> PROBLEM TO WORK ON
Return each record word for word, keeping none of its pictures.

╭─ RECORDS FOR THIS TASK

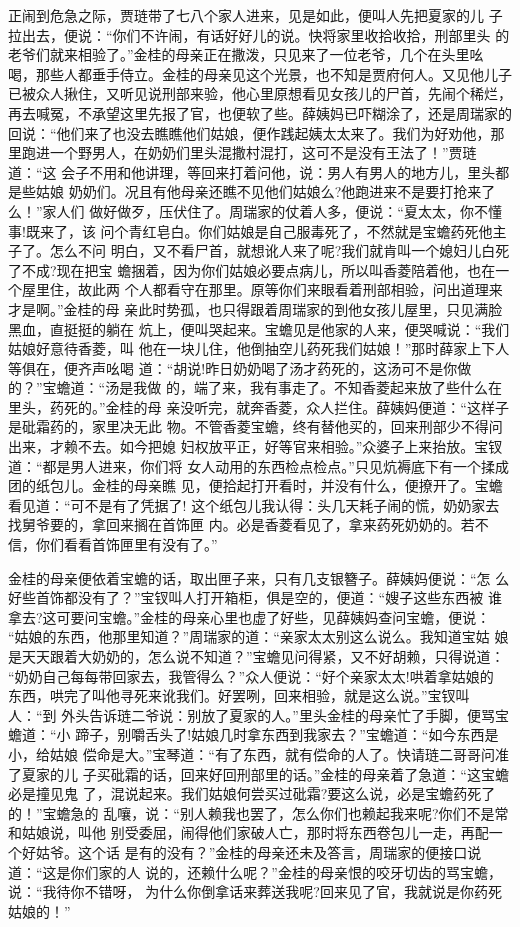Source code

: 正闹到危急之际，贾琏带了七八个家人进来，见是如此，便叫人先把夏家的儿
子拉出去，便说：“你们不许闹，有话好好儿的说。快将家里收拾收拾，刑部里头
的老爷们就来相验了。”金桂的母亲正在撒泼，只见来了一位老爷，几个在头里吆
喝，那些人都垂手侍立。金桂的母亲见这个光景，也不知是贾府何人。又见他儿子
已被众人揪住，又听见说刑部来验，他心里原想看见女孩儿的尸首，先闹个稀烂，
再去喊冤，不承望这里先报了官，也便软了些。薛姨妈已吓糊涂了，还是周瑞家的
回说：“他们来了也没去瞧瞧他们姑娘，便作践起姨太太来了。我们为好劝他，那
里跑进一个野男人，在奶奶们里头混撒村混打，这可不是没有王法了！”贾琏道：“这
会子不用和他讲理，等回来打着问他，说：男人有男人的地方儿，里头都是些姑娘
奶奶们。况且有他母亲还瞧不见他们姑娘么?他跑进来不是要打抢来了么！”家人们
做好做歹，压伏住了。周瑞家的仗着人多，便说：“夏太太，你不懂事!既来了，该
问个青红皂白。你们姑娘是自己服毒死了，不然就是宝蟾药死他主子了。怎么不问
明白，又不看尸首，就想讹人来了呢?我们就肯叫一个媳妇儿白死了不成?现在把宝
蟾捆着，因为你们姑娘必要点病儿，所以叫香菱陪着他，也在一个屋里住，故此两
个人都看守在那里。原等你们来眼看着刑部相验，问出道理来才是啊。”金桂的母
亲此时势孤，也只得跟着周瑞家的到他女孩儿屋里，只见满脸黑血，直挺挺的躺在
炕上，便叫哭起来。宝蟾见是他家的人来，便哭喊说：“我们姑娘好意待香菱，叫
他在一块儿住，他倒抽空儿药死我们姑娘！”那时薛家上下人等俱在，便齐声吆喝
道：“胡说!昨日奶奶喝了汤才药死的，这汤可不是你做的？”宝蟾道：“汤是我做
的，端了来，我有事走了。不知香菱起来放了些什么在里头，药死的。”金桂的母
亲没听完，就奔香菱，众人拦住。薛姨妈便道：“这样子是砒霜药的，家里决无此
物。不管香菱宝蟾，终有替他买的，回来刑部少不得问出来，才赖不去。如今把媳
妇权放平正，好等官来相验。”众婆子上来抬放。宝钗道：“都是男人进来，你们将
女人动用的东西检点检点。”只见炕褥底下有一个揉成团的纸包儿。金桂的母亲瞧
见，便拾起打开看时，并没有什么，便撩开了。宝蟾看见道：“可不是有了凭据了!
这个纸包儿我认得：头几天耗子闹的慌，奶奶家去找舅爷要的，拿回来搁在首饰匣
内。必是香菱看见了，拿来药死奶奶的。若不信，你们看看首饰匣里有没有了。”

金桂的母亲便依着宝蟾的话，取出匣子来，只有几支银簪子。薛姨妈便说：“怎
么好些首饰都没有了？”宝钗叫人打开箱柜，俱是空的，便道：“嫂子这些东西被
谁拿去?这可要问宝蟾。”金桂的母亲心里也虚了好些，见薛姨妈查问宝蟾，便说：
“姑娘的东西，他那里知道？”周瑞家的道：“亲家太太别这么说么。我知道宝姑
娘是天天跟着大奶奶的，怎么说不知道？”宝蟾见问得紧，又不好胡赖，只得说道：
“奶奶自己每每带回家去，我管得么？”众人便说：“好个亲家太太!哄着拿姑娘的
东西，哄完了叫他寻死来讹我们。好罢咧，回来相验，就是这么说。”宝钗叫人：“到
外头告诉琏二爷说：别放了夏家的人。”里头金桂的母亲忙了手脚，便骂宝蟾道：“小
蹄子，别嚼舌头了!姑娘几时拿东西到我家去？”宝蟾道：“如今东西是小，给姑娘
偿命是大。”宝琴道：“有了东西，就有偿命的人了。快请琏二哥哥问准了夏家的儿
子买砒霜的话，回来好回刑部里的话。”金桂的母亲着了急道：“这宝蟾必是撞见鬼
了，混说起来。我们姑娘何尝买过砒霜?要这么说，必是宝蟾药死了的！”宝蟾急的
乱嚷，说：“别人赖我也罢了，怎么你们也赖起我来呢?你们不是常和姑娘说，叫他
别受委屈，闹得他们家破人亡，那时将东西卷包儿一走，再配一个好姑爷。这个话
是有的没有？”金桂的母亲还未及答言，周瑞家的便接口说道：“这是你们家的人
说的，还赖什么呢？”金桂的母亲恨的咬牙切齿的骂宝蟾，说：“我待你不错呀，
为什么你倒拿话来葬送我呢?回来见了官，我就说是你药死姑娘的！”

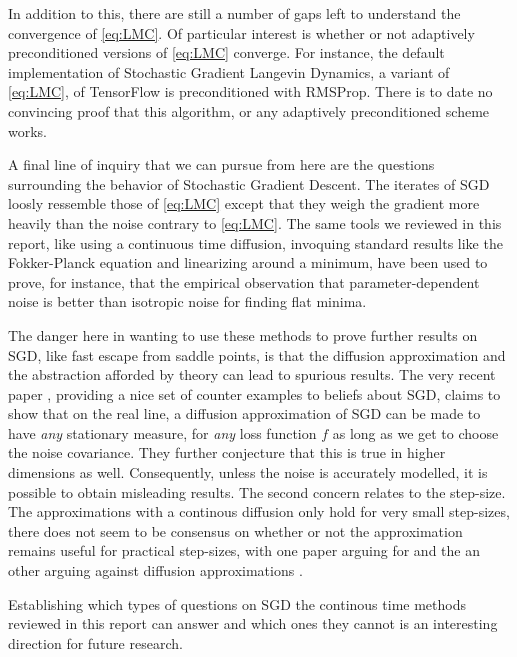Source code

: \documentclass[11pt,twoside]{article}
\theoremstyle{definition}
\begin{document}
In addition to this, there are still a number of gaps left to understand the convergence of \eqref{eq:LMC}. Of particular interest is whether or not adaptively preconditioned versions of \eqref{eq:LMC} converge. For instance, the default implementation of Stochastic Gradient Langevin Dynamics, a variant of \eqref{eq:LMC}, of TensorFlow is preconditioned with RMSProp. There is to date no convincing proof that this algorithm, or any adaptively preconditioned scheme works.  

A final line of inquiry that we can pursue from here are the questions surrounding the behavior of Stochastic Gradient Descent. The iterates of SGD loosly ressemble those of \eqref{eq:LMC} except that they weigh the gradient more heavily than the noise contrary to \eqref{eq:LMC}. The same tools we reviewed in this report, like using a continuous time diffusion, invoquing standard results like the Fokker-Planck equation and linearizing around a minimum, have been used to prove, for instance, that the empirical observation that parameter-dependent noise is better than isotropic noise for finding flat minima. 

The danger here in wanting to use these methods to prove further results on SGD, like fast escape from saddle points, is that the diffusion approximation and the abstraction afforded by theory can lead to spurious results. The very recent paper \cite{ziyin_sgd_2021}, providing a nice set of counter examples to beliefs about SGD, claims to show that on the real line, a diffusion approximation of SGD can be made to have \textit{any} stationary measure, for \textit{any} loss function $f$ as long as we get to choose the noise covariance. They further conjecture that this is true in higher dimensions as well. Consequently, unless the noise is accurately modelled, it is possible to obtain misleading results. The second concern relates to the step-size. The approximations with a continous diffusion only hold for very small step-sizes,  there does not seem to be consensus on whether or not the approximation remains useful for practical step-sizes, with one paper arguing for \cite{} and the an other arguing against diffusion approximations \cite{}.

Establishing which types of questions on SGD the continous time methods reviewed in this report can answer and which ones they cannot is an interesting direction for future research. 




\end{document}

╰─

> REPLY TO THE TASK
Source code

: 正闹到危急之际，贾琏带了七八个家人进来，见是如此，便叫人先把夏家的儿
子拉出去，便说：“你们不许闹，有话好好儿的说。快将家里收拾收拾，刑部里头
的老爷们就来相验了。”金桂的母亲正在撒泼，只见来了一位老爷，几个在头里吆
喝，那些人都垂手侍立。金桂的母亲见这个光景，也不知是贾府何人。又见他儿子
已被众人揪住，又听见说刑部来验，他心里原想看见女孩儿的尸首，先闹个稀烂，
再去喊冤，不承望这里先报了官，也便软了些。薛姨妈已吓糊涂了，还是周瑞家的
回说：“他们来了也没去瞧瞧他们姑娘，便作践起姨太太来了。我们为好劝他，那
里跑进一个野男人，在奶奶们里头混撒村混打，这可不是没有王法了！”贾琏道：“这
会子不用和他讲理，等回来打着问他，说：男人有男人的地方儿，里头都是些姑娘
奶奶们。况且有他母亲还瞧不见他们姑娘么?他跑进来不是要打抢来了么！”家人们
做好做歹，压伏住了。周瑞家的仗着人多，便说：“夏太太，你不懂事!既来了，该
问个青红皂白。你们姑娘是自己服毒死了，不然就是宝蟾药死他主子了。怎么不问
明白，又不看尸首，就想讹人来了呢?我们就肯叫一个媳妇儿白死了不成?现在把宝
蟾捆着，因为你们姑娘必要点病儿，所以叫香菱陪着他，也在一个屋里住，故此两
个人都看守在那里。原等你们来眼看着刑部相验，问出道理来才是啊。”金桂的母
亲此时势孤，也只得跟着周瑞家的到他女孩儿屋里，只见满脸黑血，直挺挺的躺在
炕上，便叫哭起来。宝蟾见是他家的人来，便哭喊说：“我们姑娘好意待香菱，叫
他在一块儿住，他倒抽空儿药死我们姑娘！”那时薛家上下人等俱在，便齐声吆喝
道：“胡说!昨日奶奶喝了汤才药死的，这汤可不是你做的？”宝蟾道：“汤是我做
的，端了来，我有事走了。不知香菱起来放了些什么在里头，药死的。”金桂的母
亲没听完，就奔香菱，众人拦住。薛姨妈便道：“这样子是砒霜药的，家里决无此
物。不管香菱宝蟾，终有替他买的，回来刑部少不得问出来，才赖不去。如今把媳
妇权放平正，好等官来相验。”众婆子上来抬放。宝钗道：“都是男人进来，你们将
女人动用的东西检点检点。”只见炕褥底下有一个揉成团的纸包儿。金桂的母亲瞧
见，便拾起打开看时，并没有什么，便撩开了。宝蟾看见道：“可不是有了凭据了!
这个纸包儿我认得：头几天耗子闹的慌，奶奶家去找舅爷要的，拿回来搁在首饰匣
内。必是香菱看见了，拿来药死奶奶的。若不信，你们看看首饰匣里有没有了。”

金桂的母亲便依着宝蟾的话，取出匣子来，只有几支银簪子。薛姨妈便说：“怎
么好些首饰都没有了？”宝钗叫人打开箱柜，俱是空的，便道：“嫂子这些东西被
谁拿去?这可要问宝蟾。”金桂的母亲心里也虚了好些，见薛姨妈查问宝蟾，便说：
“姑娘的东西，他那里知道？”周瑞家的道：“亲家太太别这么说么。我知道宝姑
娘是天天跟着大奶奶的，怎么说不知道？”宝蟾见问得紧，又不好胡赖，只得说道：
“奶奶自己每每带回家去，我管得么？”众人便说：“好个亲家太太!哄着拿姑娘的
东西，哄完了叫他寻死来讹我们。好罢咧，回来相验，就是这么说。”宝钗叫人：“到
外头告诉琏二爷说：别放了夏家的人。”里头金桂的母亲忙了手脚，便骂宝蟾道：“小
蹄子，别嚼舌头了!姑娘几时拿东西到我家去？”宝蟾道：“如今东西是小，给姑娘
偿命是大。”宝琴道：“有了东西，就有偿命的人了。快请琏二哥哥问准了夏家的儿
子买砒霜的话，回来好回刑部里的话。”金桂的母亲着了急道：“这宝蟾必是撞见鬼
了，混说起来。我们姑娘何尝买过砒霜?要这么说，必是宝蟾药死了的！”宝蟾急的
乱嚷，说：“别人赖我也罢了，怎么你们也赖起我来呢?你们不是常和姑娘说，叫他
别受委屈，闹得他们家破人亡，那时将东西卷包儿一走，再配一个好姑爷。这个话
是有的没有？”金桂的母亲还未及答言，周瑞家的便接口说道：“这是你们家的人
说的，还赖什么呢？”金桂的母亲恨的咬牙切齿的骂宝蟾，说：“我待你不错呀，
为什么你倒拿话来葬送我呢?回来见了官，我就说是你药死姑娘的！”

Source code

: \documentclass[11pt,twoside]{article}
\theoremstyle{definition}
\begin{document}
In addition to this, there are still a number of gaps left to understand the convergence of \eqref{eq:LMC}. Of particular interest is whether or not adaptively preconditioned versions of \eqref{eq:LMC} converge. For instance, the default implementation of Stochastic Gradient Langevin Dynamics, a variant of \eqref{eq:LMC}, of TensorFlow is preconditioned with RMSProp. There is to date no convincing proof that this algorithm, or any adaptively preconditioned scheme works.  

A final line of inquiry that we can pursue from here are the questions surrounding the behavior of Stochastic Gradient Descent. The iterates of SGD loosly ressemble those of \eqref{eq:LMC} except that they weigh the gradient more heavily than the noise contrary to \eqref{eq:LMC}. The same tools we reviewed in this report, like using a continuous time diffusion, invoquing standard results like the Fokker-Planck equation and linearizing around a minimum, have been used to prove, for instance, that the empirical observation that parameter-dependent noise is better than isotropic noise for finding flat minima. 

The danger here in wanting to use these methods to prove further results on SGD, like fast escape from saddle points, is that the diffusion approximation and the abstraction afforded by theory can lead to spurious results. The very recent paper \cite{ziyin_sgd_2021}, providing a nice set of counter examples to beliefs about SGD, claims to show that on the real line, a diffusion approximation of SGD can be made to have \textit{any} stationary measure, for \textit{any} loss function $f$ as long as we get to choose the noise covariance. They further conjecture that this is true in higher dimensions as well. Consequently, unless the noise is accurately modelled, it is possible to obtain misleading results. The second concern relates to the step-size. The approximations with a continous diffusion only hold for very small step-sizes,  there does not seem to be consensus on whether or not the approximation remains useful for practical step-sizes, with one paper arguing for \cite{} and the an other arguing against diffusion approximations \cite{}.

Establishing which types of questions on SGD the continous time methods reviewed in this report can answer and which ones they cannot is an interesting direction for future research. 




\end{document}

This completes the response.